▸ Task objective
Copy all lines in the material holding the string "firing".

▸ Records for this task
+++
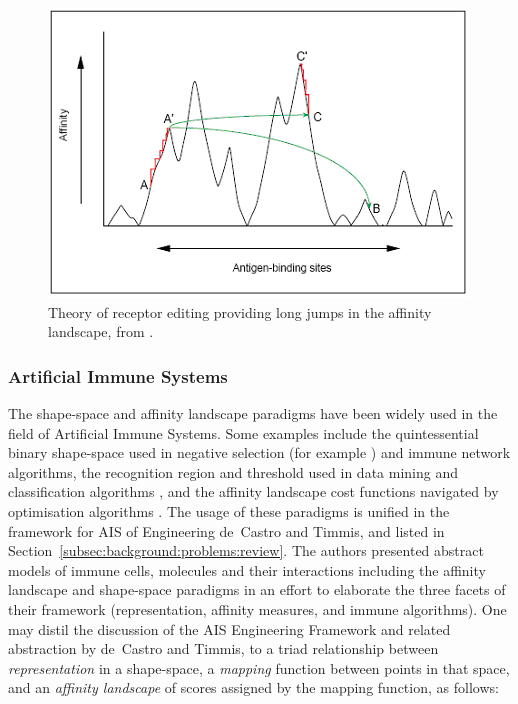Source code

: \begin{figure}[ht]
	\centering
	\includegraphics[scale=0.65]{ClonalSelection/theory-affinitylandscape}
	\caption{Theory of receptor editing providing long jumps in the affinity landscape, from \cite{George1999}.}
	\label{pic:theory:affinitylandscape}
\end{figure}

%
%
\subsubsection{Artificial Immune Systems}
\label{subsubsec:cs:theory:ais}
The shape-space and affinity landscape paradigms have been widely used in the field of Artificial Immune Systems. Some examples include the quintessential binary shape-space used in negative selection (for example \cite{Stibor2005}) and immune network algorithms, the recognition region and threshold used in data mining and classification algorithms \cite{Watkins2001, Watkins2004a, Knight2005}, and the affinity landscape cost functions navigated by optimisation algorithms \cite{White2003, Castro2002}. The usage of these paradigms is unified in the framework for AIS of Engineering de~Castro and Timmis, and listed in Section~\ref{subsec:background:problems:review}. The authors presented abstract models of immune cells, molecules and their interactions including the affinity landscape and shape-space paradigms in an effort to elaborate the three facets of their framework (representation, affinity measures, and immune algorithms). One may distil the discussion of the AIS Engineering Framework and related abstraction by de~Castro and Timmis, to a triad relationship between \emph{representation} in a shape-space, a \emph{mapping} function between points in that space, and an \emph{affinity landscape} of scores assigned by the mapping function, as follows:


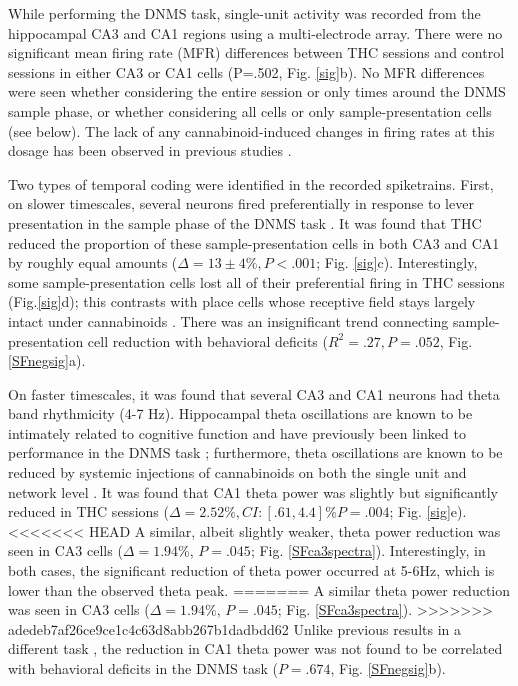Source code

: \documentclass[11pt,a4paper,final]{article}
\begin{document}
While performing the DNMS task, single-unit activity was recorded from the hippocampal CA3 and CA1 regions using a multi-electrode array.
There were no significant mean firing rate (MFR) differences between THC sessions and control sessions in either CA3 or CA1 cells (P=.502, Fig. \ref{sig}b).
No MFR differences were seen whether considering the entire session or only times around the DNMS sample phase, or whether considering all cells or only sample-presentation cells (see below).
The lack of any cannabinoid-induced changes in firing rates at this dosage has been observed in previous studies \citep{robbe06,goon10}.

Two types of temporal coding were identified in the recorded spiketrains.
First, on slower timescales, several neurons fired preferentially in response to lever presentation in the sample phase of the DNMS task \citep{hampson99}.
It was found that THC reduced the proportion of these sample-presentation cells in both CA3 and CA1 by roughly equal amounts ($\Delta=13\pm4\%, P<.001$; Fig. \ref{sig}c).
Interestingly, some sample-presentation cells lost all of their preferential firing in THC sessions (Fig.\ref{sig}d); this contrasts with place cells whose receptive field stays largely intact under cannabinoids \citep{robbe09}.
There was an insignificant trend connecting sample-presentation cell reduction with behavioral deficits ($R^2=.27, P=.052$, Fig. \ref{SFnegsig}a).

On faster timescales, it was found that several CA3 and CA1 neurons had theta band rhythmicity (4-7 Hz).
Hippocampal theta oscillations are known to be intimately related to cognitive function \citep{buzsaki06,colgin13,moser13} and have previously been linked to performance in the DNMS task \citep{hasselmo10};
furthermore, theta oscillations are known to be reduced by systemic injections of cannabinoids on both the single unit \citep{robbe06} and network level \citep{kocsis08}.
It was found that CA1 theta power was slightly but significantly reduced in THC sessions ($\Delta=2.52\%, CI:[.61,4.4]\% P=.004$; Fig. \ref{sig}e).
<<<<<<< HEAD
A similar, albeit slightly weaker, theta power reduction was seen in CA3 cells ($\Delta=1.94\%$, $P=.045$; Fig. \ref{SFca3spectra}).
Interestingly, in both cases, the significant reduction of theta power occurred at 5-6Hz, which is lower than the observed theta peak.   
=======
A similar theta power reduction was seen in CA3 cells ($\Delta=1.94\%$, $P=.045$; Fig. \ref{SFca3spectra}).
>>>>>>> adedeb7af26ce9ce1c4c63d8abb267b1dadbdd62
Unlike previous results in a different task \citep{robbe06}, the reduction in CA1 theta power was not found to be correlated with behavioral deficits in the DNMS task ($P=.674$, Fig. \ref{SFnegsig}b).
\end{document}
+++
▸ Answer to the exercise
There were no significant mean firing rate (MFR) differences between THC sessions and control sessions in either CA3 or CA1 cells (P=.502, Fig. \ref{sig}b).
The lack of any cannabinoid-induced changes in firing rates at this dosage has been observed in previous studies \citep{robbe06,goon10}.
Interestingly, some sample-presentation cells lost all of their preferential firing in THC sessions (Fig.\ref{sig}d); this contrasts with place cells whose receptive field stays largely intact under cannabinoids \citep{robbe09}.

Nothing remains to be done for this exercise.